Human Serum Albumin-coated macromolecular niosomes for enhanced immunotherapeutic efficacy in rheumatoid arthritis: optimization, characterization and in-vivo assessment.

Abstract

The purpose of this study was to design and optimise Baricitinib-loaded biomimetic (BCTB) niosomes for treatment of complete Freund's adjuvant (CFA)-induced rheumatoid arthritis (RA) in a rat model that mimics human joint inflammation. To enhance therapeutic efficacy and reduce infection risks, Human-Serum-Albumin (HSA)-decorated BCTB-loaded niosomes were formulated and evaluated against marketed BCTB tablets. Niosomes were developed using sonication followed by reverse-phase evaporation method and optimised via Central-Composite-Design. They were characterised for vesicle-size, zeta-potential, entrapment efficiency, morphology, in-vitro release, and molecular interactions (FTIR, DSC, XRD).
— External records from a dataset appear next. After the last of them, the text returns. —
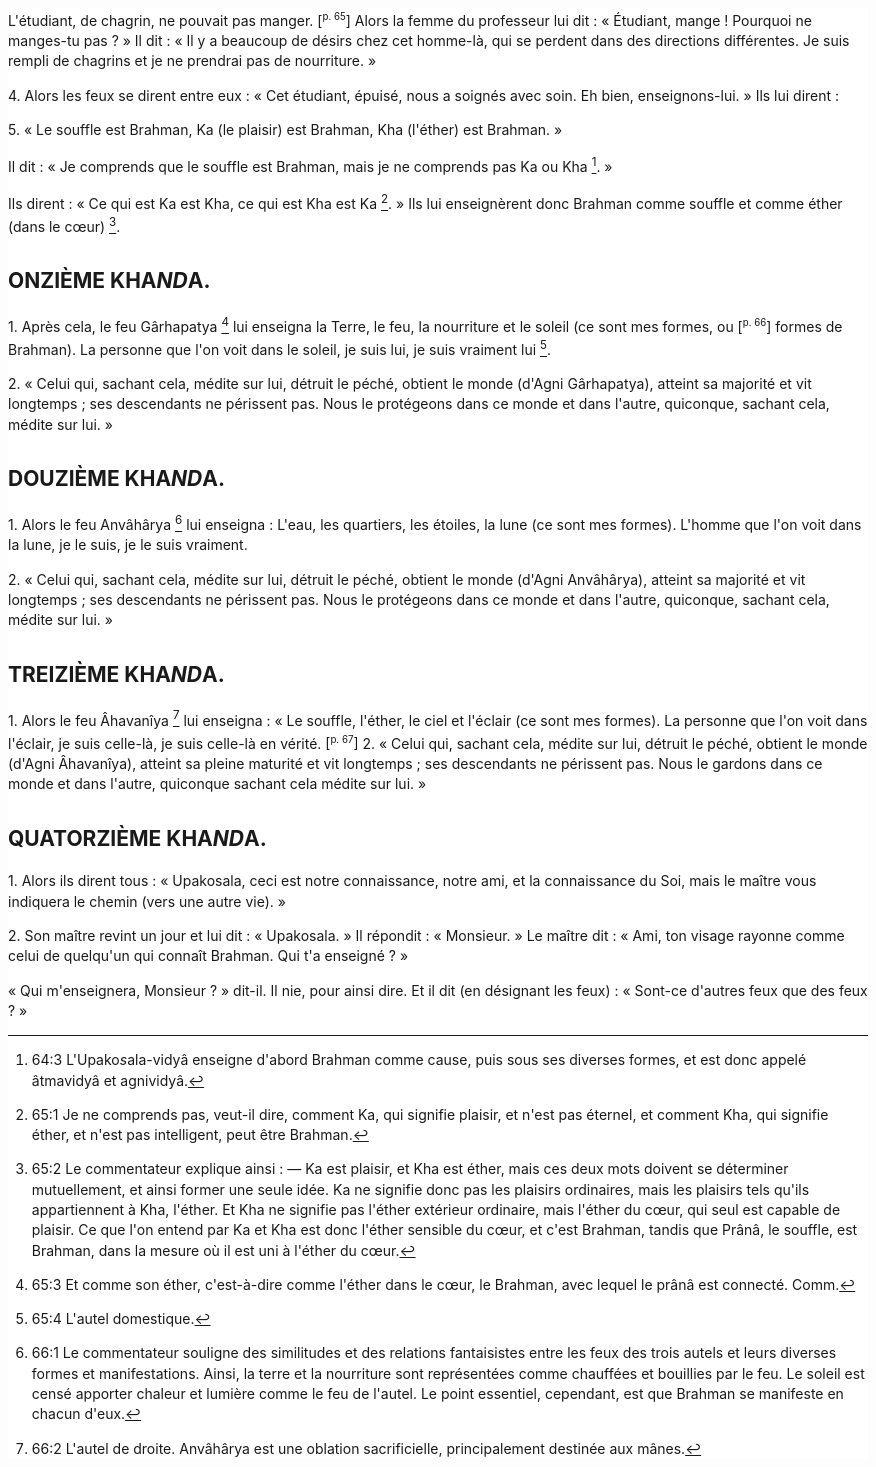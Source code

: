 L'étudiant, de chagrin, ne pouvait pas manger. <span id="p65">[<sup><small>p. 65</small></sup>]</span> Alors la femme du professeur lui dit : « Étudiant, mange ! Pourquoi ne manges-tu pas ? » Il dit : « Il y a beaucoup de désirs chez cet homme-là, qui se perdent dans des directions différentes. Je suis rempli de chagrins et je ne prendrai pas de nourriture. »

4\. Alors les feux se dirent entre eux : « Cet étudiant, épuisé, nous a soignés avec soin. Eh bien, enseignons-lui. » Ils lui dirent :

5\. « Le souffle est Brahman, Ka (le plaisir) est Brahman, Kha (l'éther) est Brahman. »

Il dit : « Je comprends que le souffle est Brahman, mais je ne comprends pas Ka ou Kha [^210]. »

Ils dirent : « Ce qui est Ka est Kha, ce qui est Kha est Ka [^211]. » Ils lui enseignèrent donc Brahman comme souffle et comme éther (dans le cœur) [^212].

## ONZIÈME KHA<i>N</i><i>D</i>A.

1\. Après cela, le feu Gârhapatya [^213] lui enseigna la Terre, le feu, la nourriture et le soleil (ce sont mes formes, ou <span id="p66">[<sup><small>p. 66</small></sup>]</span> formes de Brahman). La personne que l'on voit dans le soleil, je suis lui, je suis vraiment lui [^214].

2\. « Celui qui, sachant cela, médite sur lui, détruit le péché, obtient le monde (d'Agni Gârhapatya), atteint sa majorité et vit longtemps ; ses descendants ne périssent pas. Nous le protégeons dans ce monde et dans l'autre, quiconque, sachant cela, médite sur lui. »

## DOUZIÈME KHA<i>N</i><i>D</i>A.

1\. Alors le feu Anvâhârya [^215] lui enseigna : L'eau, les quartiers, les étoiles, la lune (ce sont mes formes). L'homme que l'on voit dans la lune, je le suis, je le suis vraiment.

2\. « Celui qui, sachant cela, médite sur lui, détruit le péché, obtient le monde (d'Agni Anvâhârya), atteint sa majorité et vit longtemps ; ses descendants ne périssent pas. Nous le protégeons dans ce monde et dans l'autre, quiconque, sachant cela, médite sur lui. »

## TREIZIÈME KHA<i>N</i><i>D</i>A.

1\. Alors le feu Âhavanîya [^216] lui enseigna : « Le souffle, l'éther, le ciel et l'éclair (ce sont mes formes). La personne que l'on voit dans l'éclair, je suis celle-là, je suis celle-là en vérité. <span id="p67">[<sup><small>p. 67</small></sup>]</span> 2\. « Celui qui, sachant cela, médite sur lui, détruit le péché, obtient le monde (d'Agni Âhavanîya), atteint sa pleine maturité et vit longtemps ; ses descendants ne périssent pas. Nous le gardons dans ce monde et dans l'autre, quiconque sachant cela médite sur lui. »

## QUATORZIÈME KHA<i>N</i><i>D</i>A.

1\. Alors ils dirent tous : « Upakosala, ceci est notre connaissance, notre ami, et la connaissance du Soi, mais le maître vous indiquera le chemin (vers une autre vie). »

2\. Son maître revint un jour et lui dit : « Upakosala. » Il répondit : « Monsieur. » Le maître dit : « Ami, ton visage rayonne comme celui de quelqu'un qui connaît Brahman. Qui t'a enseigné ? »

« Qui m'enseignera, Monsieur ? » dit-il. Il nie, pour ainsi dire. Et il dit (en désignant les feux) : « Sont-ce d'autres feux que des feux ? »


[^195]: 55:2 Vâyu (l'air) et Prânâ (le souffle) avaient auparavant été représentés comme les pieds de Brahman, comme la seconde paire. Maintenant, ils sont représentés comme Brahman, et comme devant être médités comme tels. Tel est l'enseignement de Raikva. Le langage de ce chapitre est très obscur, et je ne suis pas satisfait de la traduction.
[^196]: 56:1 Sayugvan est décrit comme possédant un char attelé de chevaux ou de bœufs. Aurait-il pu signifier à l'origine « compagnon de joug, égal », comme dans le Rig-Véda X, 130, 4 ? Anquetil le traduit par « semper cum se ipso camelum solutum habens ».
[^197]: 56:2 Au lieu de adhareyâ<i>h</i>, nous devons lire adhare 'yâ<i>h</i>.
[^198]: 57:1 Il est curieux que dans un hymne de l'Atharva-veda (V, 22, 5, 8) le takman, apparemment une maladie de la peau, soit relégué aux Mahâv<i>ri</i>shas, ​​où Raikva résidait. Roth, Zur Literatur des Veda, p. 36.
[^199]: 57:2 Pour connaître son âge. Le commentateur traduit : « Raikva, sachant que sa bouche était la porte de la connaissance, c'est-à-dire sachant que pour elle il pouvait transmettre sa connaissance à Gânasruti, et que Gânasruti, en apportant de si riches présents, était devenu un véritable récepteur de connaissance, consentit à faire ce qu'il avait auparavant refusé. »
[^200]: 58:1 Le commentateur fournit adât, le roi lui a donné les villages.
[^201]: 58:2 Sa<i>m</i>varga, absorption, d'où sa<i>m</i>vargavidyâ, et non sa<i>m</i>sarga. Il est expliqué par sa<i>m</i>var<i>g</i>ana, sa<i>m</i>graha<i>n</i>a, et sa<i>m</i>grasana, dans le texte lui-même par adana, manger.
[^202]: 58:3 Ceci doit se référer à Vâyu et Prânâ engloutissant les quatre, comme expliqué dans IV, 3, 2 et IV, 3, 3. Le commentateur l'explique p. 59 par Pragâpati, parfois appelé Ka. Dans un sens, ce serait Brahman, représenté par Vâyu et Prânâ.
[^203]: 59:1 La nourriture que tu m'as refusée, tu l'as en réalité refusée à Brahman.
[^204]: 59:2 <i>Saunaka</i> souhaite que l'étudiant comprenne que même si les mortels ne le voient pas, il le voit et le connaît, à savoir le dieu qui, en tant que Vâyu, avale tous les dieux, mais les reproduit à nouveau, et qui, en tant que prâ<i>n</i>a, avale pendant le sommeil tous les sens, mais les reproduit à nouveau au moment du réveil.
[^205]: 59:3 Les mots sont obscurs, et le commentateur n'y jette pas beaucoup de lumière. Il explique cependant les quatre lancers de dés, le K<i>ri</i>ta = 4, le Tretâ = 3, le Dvâpara = 2, le Kali = 1, faisant ensemble 10, le lancer de K<i>ri</i>ta absorbant les autres lancers, et comptant ainsi dix.
[^206]: 59:4 Virâ<i>g</i>, nom d'un mètre de dix syllabes, et aussi nom d'aliment. On s'attend à ce que ce soit « qui est l'aliment et mange l'aliment ».
[^207]: 60:1 Ceci poursuit l'explication des quatre pieds de Brahman, comme mentionné pour la première fois dans III, 18, x. Chaque pied ou quart de Brahman est représenté comme quadruple, et la connaissance de ces seize parties est appelée le Sho<i>d</i>a<i>s</i>akalâvidyâ.
[^208]: 64:1 Cela aurait été une grande offense si Satyakâma avait accepté l'instruction de quelqu'un d'autre que son maître reconnu.
[^209]: 64:2 Le texte devrait être, bhagavâ<i>m</i>s tv eva me kâme brûyât (me kâme = mame<i>k</i><i>kh</i>âyâm).
[^210]: 64:3 L'Upako<i>s</i>ala-vidyâ enseigne d'abord Brahman comme cause, puis sous ses diverses formes, et est donc appelé âtmavidyâ et agnividyâ.
[^211]: 65:1 Je ne comprends pas, veut-il dire, comment Ka, qui signifie plaisir, et n'est pas éternel, et comment Kha, qui signifie éther, et n'est pas intelligent, peut être Brahman.
[^212]: 65:2 Le commentateur explique ainsi : — Ka est plaisir, et Kha est éther, mais ces deux mots doivent se déterminer mutuellement, et ainsi former une seule idée. Ka ne signifie donc pas les plaisirs ordinaires, mais les plaisirs tels qu'ils appartiennent à Kha, l'éther. Et Kha ne signifie pas l'éther extérieur ordinaire, mais l'éther du cœur, qui seul est capable de plaisir. Ce que l'on entend par Ka et Kha est donc l'éther sensible du cœur, et c'est Brahman, tandis que Prânâ, le souffle, est Brahman, dans la mesure où il est uni à l'éther du cœur.
[^213]: 65:3 Et comme son éther, c'est-à-dire comme l'éther dans le cœur, le Brahman, avec lequel le prânâ est connecté. Comm.
[^214]: 65:4 L'autel domestique.
[^215]: 66:1 Le commentateur souligne des similitudes et des relations fantaisistes entre les feux des trois autels et leurs diverses formes et manifestations. Ainsi, la terre et la nourriture sont représentées comme chauffées et bouillies par le feu. Le soleil est censé apporter chaleur et lumière comme le feu de l'autel. Le point essentiel, cependant, est que Brahman se manifeste en chacun d'eux.
[^216]: 66:2 L'autel de droite. Anvâhârya est une oblation sacrificielle, principalement destinée aux mânes.
[^217]: 66:3 L'autel d'Âhavanîya est l'autel situé du côté est du lieu de sacrifice.
[^218]: 67:1 C'est aussi l'enseignement de Pra<i>g</i>âpati dans VIII, 7, 4.
[^219]: 68:1 Il en est de même pour l'œil, et de même pour la personne dans l'œil, qui n'est affectée par rien. Cf. <i>Kh</i>. Up. IV, 14, 3.
[^220]: 68:2 Le commentateur prend la lumière, le jour, etc. comme des personnes ou des devatâs. Cf. <i>Kh</i>. Up. V, 10, 1.
[^221]: 68:3 Si des erreurs se produisent pendant l'accomplissement d'un sacrifice, comme décrit précédemment, elles sont corrigées par certaines syllabes interjectives (vyâh<i>ri</i>ti), dont la nature est décrite ci-après. Tout cela est censé se dérouler dans la forêt.
[^222]: 69:1 Pendant que les autres prêtres accomplissent le sacrifice, le prêtre brahmane doit rester silencieux, suivant mentalement l'ensemble du sacrifice et veillant à ce qu'aucune erreur ne soit commise. Si une erreur est commise, il doit la corriger, et à cet effet, certaines pénitences correctives (prâya<i>s</i><i>k</i>itta) sont prescrites. L'accomplissement du prêtre brahmane ressemble aux méditations des sages dans la forêt, c'est pourquoi ce chapitre est inséré ici.
[^223]: 71:1 Lava<i>n</i>a, sorte de sel, expliqué par kshâra et <i>t</i>aṅka ou <i>t</i>aṅkana. Il s'agit évidemment de borax, encore importé des Indes orientales sous le nom de tincal, et utilisé comme fondant dans les procédés chimiques.
[^224]: 71:2 Bheshagak<i>ri</i>ta, expliqué par bhesha<i>g</i>ena 'iva k<i>ri</i>ta<i>h</i> sa<i>m</i>sk<i>ri</i>ta<i>h</i>, et aussi par <i>k</i>ikitsakena su<i>s</i>ikshitena 'esha ya<i>g</i>ño bhavati', ce qui semble comme si le commentateur l'avait pris comme un génitif de bhesha<i>g</i>ak<i>ri</i>t.
[^225]: 71:3 Ce Gâthâ (ou, selon <i>S</i>aṅkara, Anugâthâ) est probablement un Gâyatrî, bien qu'Ânandagiri dise qu'il n'est pas dans le Gâyatrî ni dans aucun autre mètre défini. Il se peut qu'il ait été à l'origine « yato yata âvartate, tattad ga<i>k</i>kh</i>ati mânava<i>h</i>, kurûn a<i>s</i>vâbhirakshati ». Cela pourrait être tiré d'une vieille ballade épique : « Partout où l'armée se repliait, l'homme y allait ; la jument (les juments étant préférées aux étalons en guerre) sauve les Kurus. » Ce vers s'appliquait au prêtre brahmane qui secourait le sacrifice, chaque fois qu'il semblait vaciller, et protégeait les Kurus, c'est-à-dire les exécutants du sacrifice.
[^226]: 71:4 Mânava, expliqué à partir de mauna, ou manana, mais peut-être à l'origine, un descendant de Manu.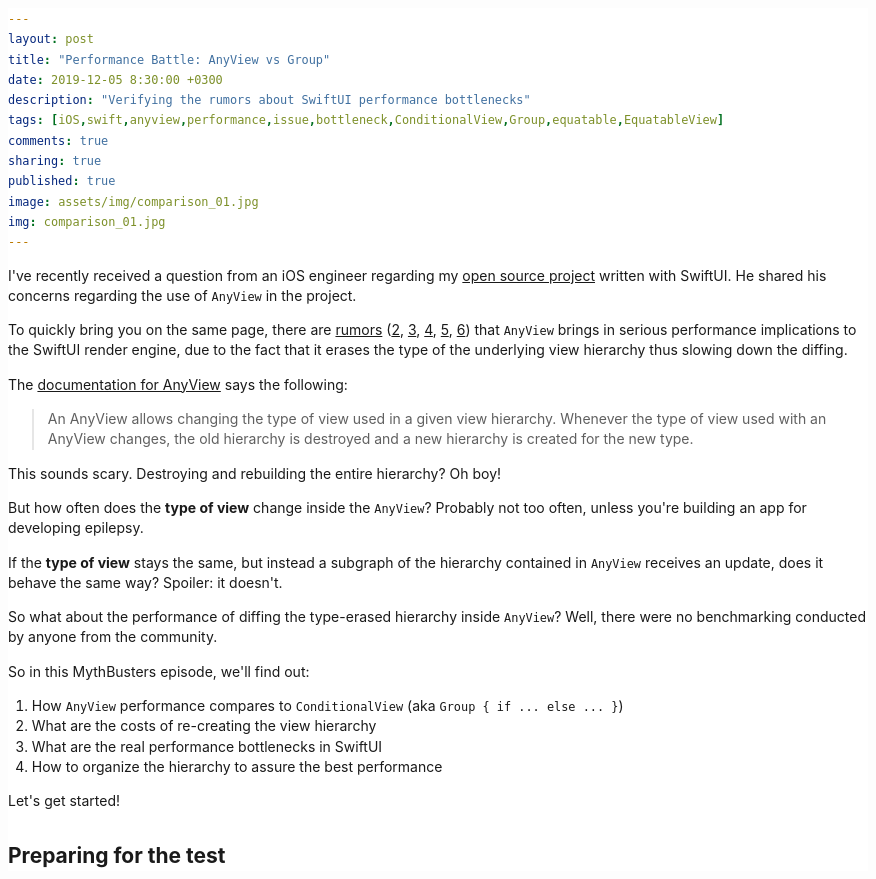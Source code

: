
 ```yaml
---
layout: post
title: "Performance Battle: AnyView vs Group"
date: 2019-12-05 8:30:00 +0300
description: "Verifying the rumors about SwiftUI performance bottlenecks"
tags: [iOS,swift,anyview,performance,issue,bottleneck,ConditionalView,Group,equatable,EquatableView]
comments: true
sharing: true
published: true
image: assets/img/comparison_01.jpg
img: comparison_01.jpg
---
```


I've recently received a question from an iOS engineer regarding my [open source project](https://github.com/nalexn/clean-architecture-swiftui) written with SwiftUI. He shared his concerns regarding the use of `AnyView` in the project.

To quickly bring you on the same page, there are [rumors](https://twitter.com/mecid/status/1202174460415152128) ([2](https://www.hackingwithswift.com/quick-start/swiftui/how-to-return-different-view-types), [3](https://twitter.com/twostraws/status/1197626370261688329), [4](https://medium.com/@suyash.srijan/intro-to-swiftui-part-2-6b7e792c21ef), [5](https://swiftwithmajid.com/2019/12/04/must-have-swiftui-extensions/), [6](https://twitter.com/mgorbach/status/1136154973635432448?s=20)) that `AnyView` brings in serious performance implications to the SwiftUI render engine, due to the fact that it erases the type of the underlying view hierarchy thus slowing down the diffing.

The [documentation for AnyView](https://developer.apple.com/documentation/swiftui/anyview) says the following:

> An AnyView allows changing the type of view used in a given view hierarchy. Whenever the type of view used with an AnyView changes, the old hierarchy is destroyed and a new hierarchy is created for the new type.

This sounds scary. Destroying and rebuilding the entire hierarchy? Oh boy!

But how often does the **type of view** change inside the `AnyView`? Probably not too often, unless you're building an app for developing epilepsy.

If the **type of view** stays the same, but instead a subgraph of the hierarchy contained in `AnyView` receives an update, does it behave the same way? Spoiler: it doesn't.

So what about the performance of diffing the type-erased hierarchy inside `AnyView`? Well, there were no benchmarking conducted by anyone from the community.

So in this MythBusters episode, we'll find out:

1. How `AnyView` performance compares to `ConditionalView` (aka `Group { if ... else ... }`) 
2. What are the costs of re-creating the view hierarchy
2. What are the real performance bottlenecks in SwiftUI
3. How to organize the hierarchy to assure the best performance

Let's get started!

## Preparing for the test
In-vivo evaluation was conducted on Wistar rats, assessing interleukin-6 levels, body weight changes, arthritic index, radiographic findings, hematological parameters, and histopathology of rear paw joints. Optimised niosomes exhibited spherical morphology with a vesicle-size of 161.7 ± 0.1 nm, PDI 0.145 ± 0.013, zeta-potential -52 ± 7.68 mV, and high entrapment efficiency (93.40 ± 1.8%). FTIR, DSC, and XRD confirmed no significant drug-excipient interactions. HSA-decoration enhanced therapeutic effects of BCTB by prolonging drug release, mitigating adverse effects, and improving disease outcomes. BCTB niosomes significantly alleviated clinical and histopathological signs of RA, showing comparable efficacy to marketed BCTB tablets in 2 mg/kg treated group. The following results prove that, BCTB-loaded niosomes as a targeted drug delivery platform for RA treatment, offering improved bioavailability, sustained release, and reduced systemic toxicity.